Information shown:

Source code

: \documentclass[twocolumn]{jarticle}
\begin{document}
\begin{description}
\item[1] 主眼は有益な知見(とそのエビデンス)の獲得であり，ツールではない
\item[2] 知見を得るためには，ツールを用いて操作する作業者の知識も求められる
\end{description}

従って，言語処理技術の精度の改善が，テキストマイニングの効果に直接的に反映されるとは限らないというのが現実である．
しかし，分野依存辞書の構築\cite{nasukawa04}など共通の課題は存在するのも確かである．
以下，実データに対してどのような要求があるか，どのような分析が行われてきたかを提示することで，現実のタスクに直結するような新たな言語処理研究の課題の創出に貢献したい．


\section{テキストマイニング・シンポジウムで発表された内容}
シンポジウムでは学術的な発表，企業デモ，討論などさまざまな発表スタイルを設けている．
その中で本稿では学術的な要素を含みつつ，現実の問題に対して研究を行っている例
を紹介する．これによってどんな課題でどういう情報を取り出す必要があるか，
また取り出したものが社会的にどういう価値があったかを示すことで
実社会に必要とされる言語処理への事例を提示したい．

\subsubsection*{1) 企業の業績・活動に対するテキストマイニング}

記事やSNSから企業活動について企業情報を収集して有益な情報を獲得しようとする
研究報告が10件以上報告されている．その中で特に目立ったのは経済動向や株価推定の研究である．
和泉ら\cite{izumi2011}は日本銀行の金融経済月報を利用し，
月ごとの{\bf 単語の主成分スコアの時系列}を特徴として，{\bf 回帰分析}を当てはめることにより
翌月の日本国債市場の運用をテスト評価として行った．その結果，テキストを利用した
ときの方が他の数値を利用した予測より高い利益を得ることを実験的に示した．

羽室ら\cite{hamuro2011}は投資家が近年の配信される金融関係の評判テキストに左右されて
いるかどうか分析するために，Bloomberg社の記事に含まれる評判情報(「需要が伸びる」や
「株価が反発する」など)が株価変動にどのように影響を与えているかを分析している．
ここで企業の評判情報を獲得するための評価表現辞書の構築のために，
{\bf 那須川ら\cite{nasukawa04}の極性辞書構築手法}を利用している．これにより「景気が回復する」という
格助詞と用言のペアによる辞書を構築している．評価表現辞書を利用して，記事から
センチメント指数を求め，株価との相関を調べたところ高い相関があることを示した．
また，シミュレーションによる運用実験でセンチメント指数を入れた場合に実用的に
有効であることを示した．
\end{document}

--

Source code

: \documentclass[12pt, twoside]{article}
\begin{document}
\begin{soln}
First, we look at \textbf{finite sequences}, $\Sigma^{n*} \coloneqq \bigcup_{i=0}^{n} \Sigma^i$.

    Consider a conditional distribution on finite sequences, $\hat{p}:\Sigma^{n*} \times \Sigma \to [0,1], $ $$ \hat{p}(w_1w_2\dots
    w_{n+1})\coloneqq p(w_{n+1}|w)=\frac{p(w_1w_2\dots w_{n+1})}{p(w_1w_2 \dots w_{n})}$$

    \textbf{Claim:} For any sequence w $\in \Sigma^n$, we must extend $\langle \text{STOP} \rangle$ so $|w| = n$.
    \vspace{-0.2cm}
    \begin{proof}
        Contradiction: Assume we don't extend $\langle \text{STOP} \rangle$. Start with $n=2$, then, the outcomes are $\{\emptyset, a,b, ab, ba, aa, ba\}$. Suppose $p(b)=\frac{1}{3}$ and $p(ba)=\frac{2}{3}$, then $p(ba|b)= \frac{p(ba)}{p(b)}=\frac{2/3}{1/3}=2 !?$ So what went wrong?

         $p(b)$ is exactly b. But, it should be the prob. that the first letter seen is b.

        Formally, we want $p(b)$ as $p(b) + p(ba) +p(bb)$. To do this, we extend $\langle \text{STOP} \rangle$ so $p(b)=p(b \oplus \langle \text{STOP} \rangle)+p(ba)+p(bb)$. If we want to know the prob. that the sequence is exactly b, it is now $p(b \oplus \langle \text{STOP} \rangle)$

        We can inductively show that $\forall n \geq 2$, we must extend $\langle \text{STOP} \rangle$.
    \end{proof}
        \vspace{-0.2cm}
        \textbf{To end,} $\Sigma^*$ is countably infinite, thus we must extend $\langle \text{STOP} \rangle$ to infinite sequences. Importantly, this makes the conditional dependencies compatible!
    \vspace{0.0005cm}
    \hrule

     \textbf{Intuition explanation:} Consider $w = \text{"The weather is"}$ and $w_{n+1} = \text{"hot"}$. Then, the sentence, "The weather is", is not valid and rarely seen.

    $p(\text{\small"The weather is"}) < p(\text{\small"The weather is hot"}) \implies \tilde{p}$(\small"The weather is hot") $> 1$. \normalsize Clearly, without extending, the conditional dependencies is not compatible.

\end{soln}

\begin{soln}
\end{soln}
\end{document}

Assignment: In the listing above, find each line with the word "must" and return it.

Task solution:
    \textbf{Claim:} For any sequence w $\in \Sigma^n$, we must extend $\langle \text{STOP} \rangle$ so $|w| = n$.
        We can inductively show that $\forall n \geq 2$, we must extend $\langle \text{STOP} \rangle$.
        \textbf{To end,} $\Sigma^*$ is countably infinite, thus we must extend $\langle \text{STOP} \rangle$ to infinite sequences. Importantly, this makes the conditional dependencies compatible!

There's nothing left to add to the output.